[DATA SECTION Boundary: Start]
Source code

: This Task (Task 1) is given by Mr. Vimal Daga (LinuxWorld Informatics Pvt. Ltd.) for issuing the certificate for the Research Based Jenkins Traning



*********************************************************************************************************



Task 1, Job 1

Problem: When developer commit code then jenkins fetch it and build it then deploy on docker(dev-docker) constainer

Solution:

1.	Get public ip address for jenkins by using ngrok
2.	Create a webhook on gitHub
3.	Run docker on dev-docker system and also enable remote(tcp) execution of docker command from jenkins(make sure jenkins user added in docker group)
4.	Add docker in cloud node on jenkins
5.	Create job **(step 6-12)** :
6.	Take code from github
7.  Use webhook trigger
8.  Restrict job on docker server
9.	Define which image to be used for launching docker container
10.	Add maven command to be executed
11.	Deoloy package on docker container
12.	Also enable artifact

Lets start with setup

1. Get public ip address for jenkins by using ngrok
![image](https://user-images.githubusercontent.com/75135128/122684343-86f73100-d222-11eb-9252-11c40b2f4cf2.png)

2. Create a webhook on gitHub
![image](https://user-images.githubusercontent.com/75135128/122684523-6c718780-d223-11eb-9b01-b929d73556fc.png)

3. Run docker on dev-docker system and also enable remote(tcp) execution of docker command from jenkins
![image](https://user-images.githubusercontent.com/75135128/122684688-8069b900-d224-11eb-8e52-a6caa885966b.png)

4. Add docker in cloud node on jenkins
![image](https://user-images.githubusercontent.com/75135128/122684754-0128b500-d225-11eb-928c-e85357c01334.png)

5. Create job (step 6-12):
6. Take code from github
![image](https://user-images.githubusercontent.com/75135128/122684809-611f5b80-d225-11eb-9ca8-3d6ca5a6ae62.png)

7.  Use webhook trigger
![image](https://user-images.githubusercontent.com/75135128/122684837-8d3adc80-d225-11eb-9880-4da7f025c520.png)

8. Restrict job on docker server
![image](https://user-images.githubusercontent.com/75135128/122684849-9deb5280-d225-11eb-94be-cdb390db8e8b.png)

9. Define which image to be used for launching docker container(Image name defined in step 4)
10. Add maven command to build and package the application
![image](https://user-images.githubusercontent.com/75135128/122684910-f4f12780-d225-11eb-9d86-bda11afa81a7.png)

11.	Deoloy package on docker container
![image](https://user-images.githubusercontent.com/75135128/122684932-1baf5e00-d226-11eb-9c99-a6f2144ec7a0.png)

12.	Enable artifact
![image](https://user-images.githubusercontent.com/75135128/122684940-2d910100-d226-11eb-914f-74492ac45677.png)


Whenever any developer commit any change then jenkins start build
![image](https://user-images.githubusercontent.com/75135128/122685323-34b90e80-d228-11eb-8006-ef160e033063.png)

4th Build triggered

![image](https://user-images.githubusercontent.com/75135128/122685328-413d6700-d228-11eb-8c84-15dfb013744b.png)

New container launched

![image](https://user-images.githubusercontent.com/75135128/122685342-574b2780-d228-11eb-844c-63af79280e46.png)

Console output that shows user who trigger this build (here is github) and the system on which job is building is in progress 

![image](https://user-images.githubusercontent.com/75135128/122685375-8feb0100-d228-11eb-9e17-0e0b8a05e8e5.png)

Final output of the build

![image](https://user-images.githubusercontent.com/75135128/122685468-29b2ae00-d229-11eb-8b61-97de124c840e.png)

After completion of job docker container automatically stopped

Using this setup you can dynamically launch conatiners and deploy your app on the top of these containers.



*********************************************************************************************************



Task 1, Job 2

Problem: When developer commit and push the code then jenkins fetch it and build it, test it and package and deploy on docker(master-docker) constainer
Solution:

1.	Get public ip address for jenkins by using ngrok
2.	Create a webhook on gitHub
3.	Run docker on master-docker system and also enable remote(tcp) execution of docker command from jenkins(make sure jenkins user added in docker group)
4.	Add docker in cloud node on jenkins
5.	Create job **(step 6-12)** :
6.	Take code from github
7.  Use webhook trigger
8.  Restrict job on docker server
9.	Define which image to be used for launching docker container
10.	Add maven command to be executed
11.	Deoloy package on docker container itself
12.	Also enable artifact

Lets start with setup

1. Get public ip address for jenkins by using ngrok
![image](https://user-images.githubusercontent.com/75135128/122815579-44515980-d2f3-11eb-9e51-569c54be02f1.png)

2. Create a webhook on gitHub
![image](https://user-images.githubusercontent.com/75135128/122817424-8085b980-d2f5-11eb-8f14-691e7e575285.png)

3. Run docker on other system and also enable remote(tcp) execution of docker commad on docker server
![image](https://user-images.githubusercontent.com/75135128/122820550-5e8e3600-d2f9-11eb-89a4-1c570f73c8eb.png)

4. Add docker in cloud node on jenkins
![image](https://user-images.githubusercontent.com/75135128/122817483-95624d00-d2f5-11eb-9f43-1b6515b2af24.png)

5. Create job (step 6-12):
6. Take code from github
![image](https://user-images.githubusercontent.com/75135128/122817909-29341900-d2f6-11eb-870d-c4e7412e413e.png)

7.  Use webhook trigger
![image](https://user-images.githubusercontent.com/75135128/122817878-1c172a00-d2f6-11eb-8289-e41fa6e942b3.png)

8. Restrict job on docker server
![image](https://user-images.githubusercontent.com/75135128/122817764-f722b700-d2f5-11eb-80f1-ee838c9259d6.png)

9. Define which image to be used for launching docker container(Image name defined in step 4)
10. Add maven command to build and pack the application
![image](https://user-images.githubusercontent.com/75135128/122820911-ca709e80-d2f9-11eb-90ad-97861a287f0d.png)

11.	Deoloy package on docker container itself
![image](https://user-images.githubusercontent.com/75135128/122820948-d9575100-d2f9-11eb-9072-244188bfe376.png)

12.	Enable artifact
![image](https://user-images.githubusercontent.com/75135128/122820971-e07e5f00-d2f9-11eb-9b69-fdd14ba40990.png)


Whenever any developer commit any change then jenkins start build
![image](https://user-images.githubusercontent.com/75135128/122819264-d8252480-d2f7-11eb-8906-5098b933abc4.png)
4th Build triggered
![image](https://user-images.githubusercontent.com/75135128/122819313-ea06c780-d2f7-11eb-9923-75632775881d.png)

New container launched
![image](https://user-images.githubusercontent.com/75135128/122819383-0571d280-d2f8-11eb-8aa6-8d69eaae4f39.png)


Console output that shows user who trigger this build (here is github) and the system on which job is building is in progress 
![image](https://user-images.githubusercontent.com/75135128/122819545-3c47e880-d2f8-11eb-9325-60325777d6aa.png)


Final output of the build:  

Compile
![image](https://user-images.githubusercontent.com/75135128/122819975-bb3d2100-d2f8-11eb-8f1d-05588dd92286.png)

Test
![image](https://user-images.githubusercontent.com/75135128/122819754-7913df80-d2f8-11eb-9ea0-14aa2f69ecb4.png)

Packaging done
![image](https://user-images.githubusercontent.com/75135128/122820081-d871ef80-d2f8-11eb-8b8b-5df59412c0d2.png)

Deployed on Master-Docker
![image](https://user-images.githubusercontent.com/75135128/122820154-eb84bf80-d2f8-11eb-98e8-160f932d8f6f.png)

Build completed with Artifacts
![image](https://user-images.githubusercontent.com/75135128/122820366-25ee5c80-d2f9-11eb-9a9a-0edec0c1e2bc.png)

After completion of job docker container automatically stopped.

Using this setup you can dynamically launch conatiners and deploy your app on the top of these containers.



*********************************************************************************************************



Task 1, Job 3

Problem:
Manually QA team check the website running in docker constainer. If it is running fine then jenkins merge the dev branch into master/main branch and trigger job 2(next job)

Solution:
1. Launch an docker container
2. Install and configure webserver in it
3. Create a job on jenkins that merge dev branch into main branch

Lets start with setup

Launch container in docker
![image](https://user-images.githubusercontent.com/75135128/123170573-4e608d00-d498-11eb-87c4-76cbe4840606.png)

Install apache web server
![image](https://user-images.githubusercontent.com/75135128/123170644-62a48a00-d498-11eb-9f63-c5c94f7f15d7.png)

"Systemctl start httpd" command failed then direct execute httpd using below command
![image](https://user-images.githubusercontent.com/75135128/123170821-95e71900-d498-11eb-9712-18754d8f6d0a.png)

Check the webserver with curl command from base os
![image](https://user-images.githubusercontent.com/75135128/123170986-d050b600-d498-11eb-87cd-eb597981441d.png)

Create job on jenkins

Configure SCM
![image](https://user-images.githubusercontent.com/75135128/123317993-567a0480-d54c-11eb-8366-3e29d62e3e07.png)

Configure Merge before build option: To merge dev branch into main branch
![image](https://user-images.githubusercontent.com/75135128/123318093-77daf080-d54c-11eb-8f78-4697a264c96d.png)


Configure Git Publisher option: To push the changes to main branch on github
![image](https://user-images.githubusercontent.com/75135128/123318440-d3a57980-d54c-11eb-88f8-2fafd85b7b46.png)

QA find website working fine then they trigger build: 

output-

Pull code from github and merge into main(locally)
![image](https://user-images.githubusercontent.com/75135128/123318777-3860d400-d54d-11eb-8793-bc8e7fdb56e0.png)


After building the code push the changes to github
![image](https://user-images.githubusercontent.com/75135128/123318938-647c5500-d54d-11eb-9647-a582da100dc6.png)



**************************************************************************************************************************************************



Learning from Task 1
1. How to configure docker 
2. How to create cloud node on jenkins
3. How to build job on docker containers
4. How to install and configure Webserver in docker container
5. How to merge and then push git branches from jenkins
[DATA SECTION Boundary: End]
[DATA SECTION Boundary: Start]
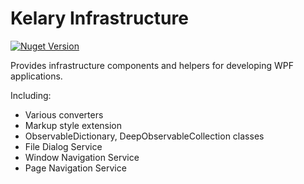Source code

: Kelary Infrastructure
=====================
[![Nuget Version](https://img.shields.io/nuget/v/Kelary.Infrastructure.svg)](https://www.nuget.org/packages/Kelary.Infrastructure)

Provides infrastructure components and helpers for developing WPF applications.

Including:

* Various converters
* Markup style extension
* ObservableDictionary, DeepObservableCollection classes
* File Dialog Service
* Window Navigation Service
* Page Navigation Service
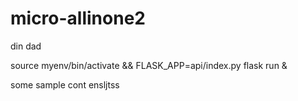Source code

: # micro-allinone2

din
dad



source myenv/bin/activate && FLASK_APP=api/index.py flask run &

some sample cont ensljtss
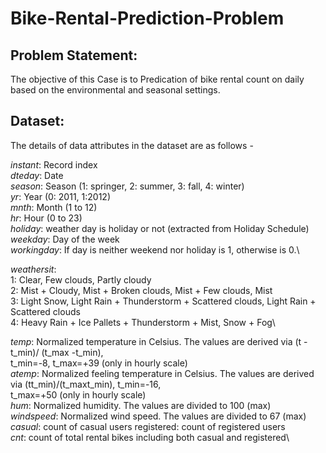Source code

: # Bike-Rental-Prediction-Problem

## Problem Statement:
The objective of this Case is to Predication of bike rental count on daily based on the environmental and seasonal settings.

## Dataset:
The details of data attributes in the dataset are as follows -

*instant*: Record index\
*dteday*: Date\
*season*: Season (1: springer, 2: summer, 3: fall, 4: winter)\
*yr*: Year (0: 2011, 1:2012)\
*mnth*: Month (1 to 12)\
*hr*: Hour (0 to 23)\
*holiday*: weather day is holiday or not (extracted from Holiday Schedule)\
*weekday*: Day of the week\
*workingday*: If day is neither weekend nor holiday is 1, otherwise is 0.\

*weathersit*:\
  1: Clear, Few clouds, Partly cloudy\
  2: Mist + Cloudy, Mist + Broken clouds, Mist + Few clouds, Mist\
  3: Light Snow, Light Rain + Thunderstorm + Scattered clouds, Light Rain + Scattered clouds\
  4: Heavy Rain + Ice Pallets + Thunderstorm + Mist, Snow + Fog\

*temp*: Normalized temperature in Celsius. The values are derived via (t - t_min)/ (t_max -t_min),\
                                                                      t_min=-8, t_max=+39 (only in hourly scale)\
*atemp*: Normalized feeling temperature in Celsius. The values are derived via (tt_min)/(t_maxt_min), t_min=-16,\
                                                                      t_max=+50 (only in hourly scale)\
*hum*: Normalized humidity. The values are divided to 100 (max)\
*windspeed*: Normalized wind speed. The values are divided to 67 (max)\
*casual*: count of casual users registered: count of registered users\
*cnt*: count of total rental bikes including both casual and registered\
[DATA SECTION Boundary: End]
Look above for the line holding "Configure Merge before" and the line holding "Configure Git Publisher". Retype both, and every line between them, word for word and nothing else.

Configure Merge before build option: To merge dev branch into main branch
![image](https://user-images.githubusercontent.com/75135128/123318093-77daf080-d54c-11eb-8f78-4697a264c96d.png)


Configure Git Publisher option: To push the changes to main branch on github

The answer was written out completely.